Complaints from renters against landlords keeping hold of deposits to pay for cleaning and repairing damage to rented homes are at their highest since 2007, according to the Association of Independent Inventory Clerks (AIIC).
The main disputes are over:
- Dirty ovens, fridges and freezers
- Stains on carpets and laminate flooring
- Dirty bathrooms
- Pet hair and droppings on floors and furnishings
The AIIC claims tenants have a ‘general lack of respect’ for a landlord’s property and fail to leave the home in the same state as when they moved in.
“We see tenants moving out without paying the last month’s rent and the homes have obviously not been cleaned for months, with ovens dripping with grease and even unwanted food left inside,” said AIIC spokesman Pat Barber.

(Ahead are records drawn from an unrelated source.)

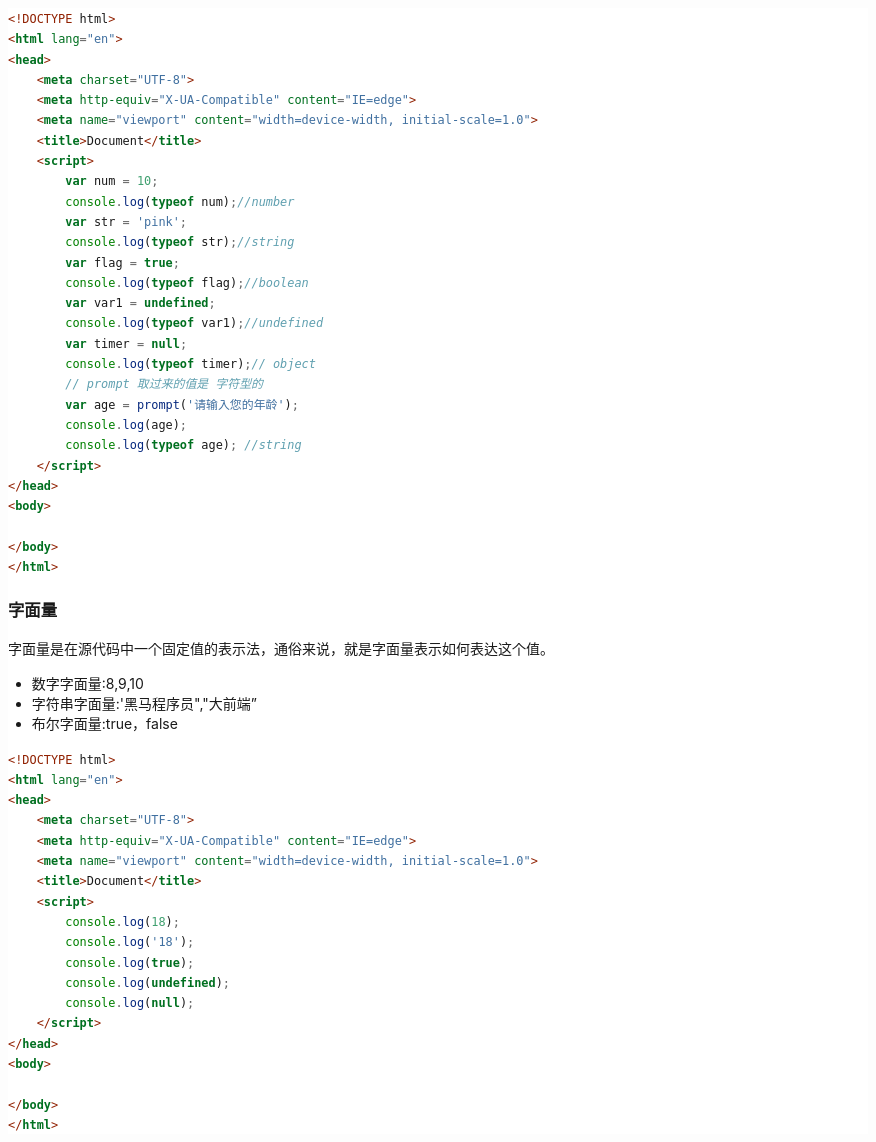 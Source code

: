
 ```html
<!DOCTYPE html>
<html lang="en">
<head>
    <meta charset="UTF-8">
    <meta http-equiv="X-UA-Compatible" content="IE=edge">
    <meta name="viewport" content="width=device-width, initial-scale=1.0">
    <title>Document</title>
    <script>
        var num = 10;
        console.log(typeof num);//number
        var str = 'pink';
        console.log(typeof str);//string
        var flag = true;
        console.log(typeof flag);//boolean
        var var1 = undefined;
        console.log(typeof var1);//undefined
        var timer = null;
        console.log(typeof timer);// object
        // prompt 取过来的值是 字符型的
        var age = prompt('请输入您的年龄');
        console.log(age);
        console.log(typeof age); //string
    </script>
</head>
<body>
    
</body>
</html>
```

### 字面量

字面量是在源代码中一个固定值的表示法，通俗来说，就是字面量表示如何表达这个值。

+ 数字字面量:8,9,10
+ 字符串字面量:'黑马程序员","大前端”
+ 布尔字面量:true，false

```html
<!DOCTYPE html>
<html lang="en">
<head>
    <meta charset="UTF-8">
    <meta http-equiv="X-UA-Compatible" content="IE=edge">
    <meta name="viewport" content="width=device-width, initial-scale=1.0">
    <title>Document</title>
    <script>
        console.log(18);
        console.log('18');
        console.log(true);
        console.log(undefined);
        console.log(null);
    </script>
</head>
<body>
    
</body>
</html>
```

The AIIC also argues many tenants fail to turn up for check-out, so the landlord has no chance to explain what needs to be done to bring the home up to standard and the likely cost.
“Tenants are shocked that professional cleaning firms charge up to £20 an hour or more but really only have themselves to blame for footing the bill when they could have kept house better,” said Barber.
Some tenants cut hidden sections out of carpets and patch them into to hide dirty or damaged areas, Barber explained, sometimes they come from under beds or sofas and the tenants hope the landlord does not spot the botch job.
The Tenancy Deposit Scheme (TDS) reviews tenancy agreements in deposit disputes and feels some do not make clear a tenant’s responsibilities to clean and look after the property.
TDS and the AIIC both suggest landlords and tenants should sign a comprehensive inventory at the start and end of a tenancy.